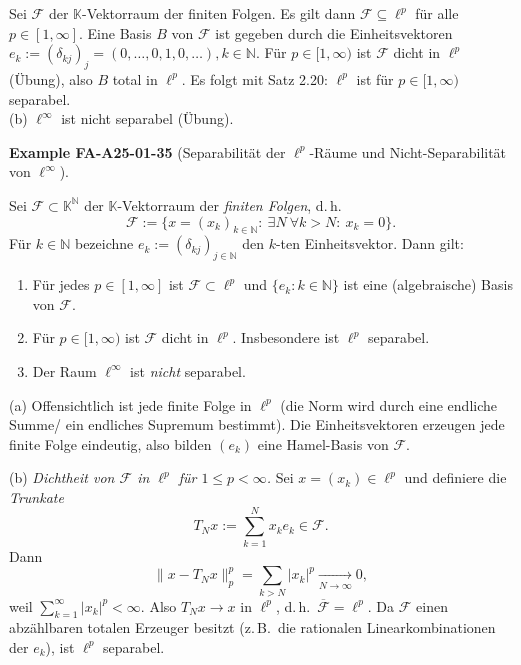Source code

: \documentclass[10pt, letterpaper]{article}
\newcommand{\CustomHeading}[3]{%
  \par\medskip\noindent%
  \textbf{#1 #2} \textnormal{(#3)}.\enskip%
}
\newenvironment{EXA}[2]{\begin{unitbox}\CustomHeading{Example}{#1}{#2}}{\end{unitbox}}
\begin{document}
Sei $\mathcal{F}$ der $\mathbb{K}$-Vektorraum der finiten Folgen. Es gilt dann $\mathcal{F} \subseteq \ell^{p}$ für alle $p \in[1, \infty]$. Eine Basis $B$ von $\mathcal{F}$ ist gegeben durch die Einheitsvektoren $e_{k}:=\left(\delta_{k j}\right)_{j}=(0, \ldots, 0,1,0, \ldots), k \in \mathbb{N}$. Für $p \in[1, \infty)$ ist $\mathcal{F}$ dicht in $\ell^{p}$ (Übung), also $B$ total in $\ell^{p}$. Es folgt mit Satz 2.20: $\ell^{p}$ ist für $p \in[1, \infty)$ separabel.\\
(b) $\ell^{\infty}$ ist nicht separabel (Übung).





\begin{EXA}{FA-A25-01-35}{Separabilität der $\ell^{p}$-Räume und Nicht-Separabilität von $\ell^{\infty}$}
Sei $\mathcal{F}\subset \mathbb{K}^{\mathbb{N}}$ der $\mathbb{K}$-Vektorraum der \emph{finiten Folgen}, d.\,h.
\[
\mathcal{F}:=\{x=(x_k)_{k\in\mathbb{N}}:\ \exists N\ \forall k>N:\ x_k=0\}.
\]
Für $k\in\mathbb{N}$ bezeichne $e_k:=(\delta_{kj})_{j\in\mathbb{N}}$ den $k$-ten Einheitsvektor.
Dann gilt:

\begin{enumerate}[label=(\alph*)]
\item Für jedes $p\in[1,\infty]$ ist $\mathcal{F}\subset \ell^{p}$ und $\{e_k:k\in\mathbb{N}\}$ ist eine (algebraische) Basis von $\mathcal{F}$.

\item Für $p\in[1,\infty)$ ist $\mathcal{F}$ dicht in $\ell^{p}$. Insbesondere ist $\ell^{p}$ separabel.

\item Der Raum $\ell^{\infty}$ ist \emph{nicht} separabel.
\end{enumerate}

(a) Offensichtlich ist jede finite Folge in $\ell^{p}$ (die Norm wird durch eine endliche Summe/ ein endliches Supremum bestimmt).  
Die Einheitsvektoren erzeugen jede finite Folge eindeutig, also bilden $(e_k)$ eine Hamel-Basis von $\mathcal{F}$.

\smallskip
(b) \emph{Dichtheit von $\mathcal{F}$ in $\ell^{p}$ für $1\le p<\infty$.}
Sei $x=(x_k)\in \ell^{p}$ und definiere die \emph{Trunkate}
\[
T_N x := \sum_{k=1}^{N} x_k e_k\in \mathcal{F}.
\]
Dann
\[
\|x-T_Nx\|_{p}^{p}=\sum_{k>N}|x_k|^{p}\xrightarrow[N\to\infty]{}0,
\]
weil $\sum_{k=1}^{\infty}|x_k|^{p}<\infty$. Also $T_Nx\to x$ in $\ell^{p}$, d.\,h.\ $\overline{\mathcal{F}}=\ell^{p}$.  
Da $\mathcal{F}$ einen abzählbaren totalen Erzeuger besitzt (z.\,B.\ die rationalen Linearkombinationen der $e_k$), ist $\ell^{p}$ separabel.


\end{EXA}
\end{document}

...

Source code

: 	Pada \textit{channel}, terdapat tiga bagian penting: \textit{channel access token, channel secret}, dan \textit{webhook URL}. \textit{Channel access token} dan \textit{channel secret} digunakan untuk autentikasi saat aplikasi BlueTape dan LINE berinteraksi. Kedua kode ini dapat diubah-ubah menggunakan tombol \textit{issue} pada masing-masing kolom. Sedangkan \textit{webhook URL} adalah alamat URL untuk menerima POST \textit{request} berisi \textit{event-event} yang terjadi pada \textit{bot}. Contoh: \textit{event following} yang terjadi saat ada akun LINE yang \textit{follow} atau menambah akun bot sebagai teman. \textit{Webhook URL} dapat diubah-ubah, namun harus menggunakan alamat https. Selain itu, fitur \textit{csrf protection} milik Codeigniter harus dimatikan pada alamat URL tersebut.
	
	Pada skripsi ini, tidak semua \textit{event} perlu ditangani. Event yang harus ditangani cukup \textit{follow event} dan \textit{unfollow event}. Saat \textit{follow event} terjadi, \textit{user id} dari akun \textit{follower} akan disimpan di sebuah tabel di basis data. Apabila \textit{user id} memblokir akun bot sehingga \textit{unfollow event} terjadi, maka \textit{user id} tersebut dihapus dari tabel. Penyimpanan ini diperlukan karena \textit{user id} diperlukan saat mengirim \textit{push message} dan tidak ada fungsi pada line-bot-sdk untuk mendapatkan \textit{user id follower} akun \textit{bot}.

==

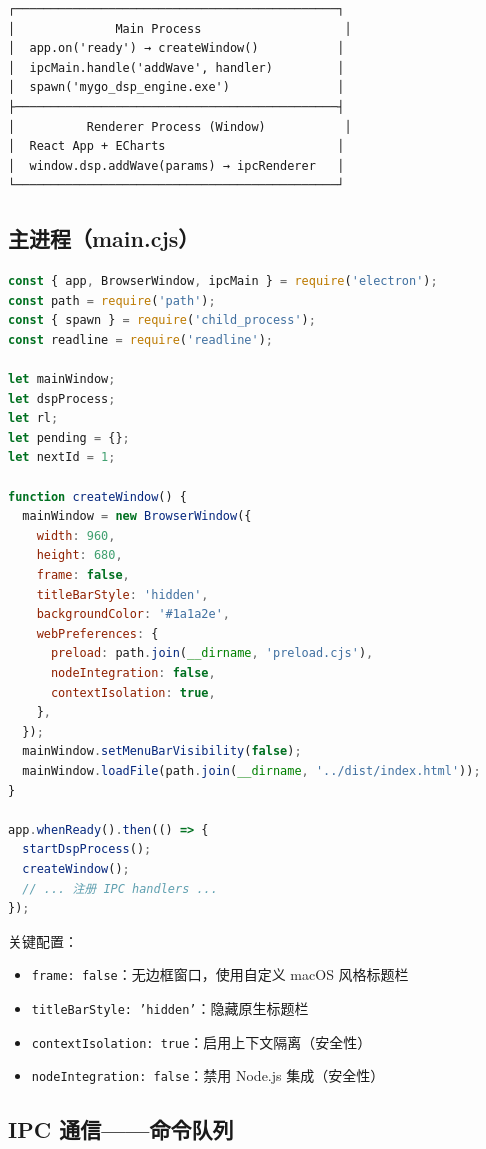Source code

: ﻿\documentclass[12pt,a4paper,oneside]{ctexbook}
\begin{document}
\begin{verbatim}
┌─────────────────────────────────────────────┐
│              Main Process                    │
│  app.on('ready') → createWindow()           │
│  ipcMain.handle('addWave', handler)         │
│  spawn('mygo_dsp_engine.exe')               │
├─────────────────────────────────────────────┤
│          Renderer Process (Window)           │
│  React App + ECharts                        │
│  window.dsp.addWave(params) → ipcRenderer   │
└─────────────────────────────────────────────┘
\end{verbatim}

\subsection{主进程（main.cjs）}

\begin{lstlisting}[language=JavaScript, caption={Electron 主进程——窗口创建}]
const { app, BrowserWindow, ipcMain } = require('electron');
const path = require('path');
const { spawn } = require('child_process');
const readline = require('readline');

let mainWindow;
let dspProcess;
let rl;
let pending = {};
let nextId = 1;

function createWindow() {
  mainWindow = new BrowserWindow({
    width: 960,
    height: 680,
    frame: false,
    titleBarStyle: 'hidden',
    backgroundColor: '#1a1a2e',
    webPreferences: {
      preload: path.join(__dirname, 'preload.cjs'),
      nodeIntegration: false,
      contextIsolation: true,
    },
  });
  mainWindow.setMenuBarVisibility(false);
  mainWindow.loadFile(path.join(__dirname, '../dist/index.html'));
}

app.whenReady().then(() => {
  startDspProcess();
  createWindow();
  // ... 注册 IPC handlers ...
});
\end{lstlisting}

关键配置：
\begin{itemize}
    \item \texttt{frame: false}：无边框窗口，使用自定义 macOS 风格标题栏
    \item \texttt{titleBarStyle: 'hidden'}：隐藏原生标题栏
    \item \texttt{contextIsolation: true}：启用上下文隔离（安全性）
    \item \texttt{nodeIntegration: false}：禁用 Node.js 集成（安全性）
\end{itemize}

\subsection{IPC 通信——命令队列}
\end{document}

- **Problem to work on**
Within the records, how many lines include "contextIsolation"? The answer is the number and nothing else.

- **Written answer**
2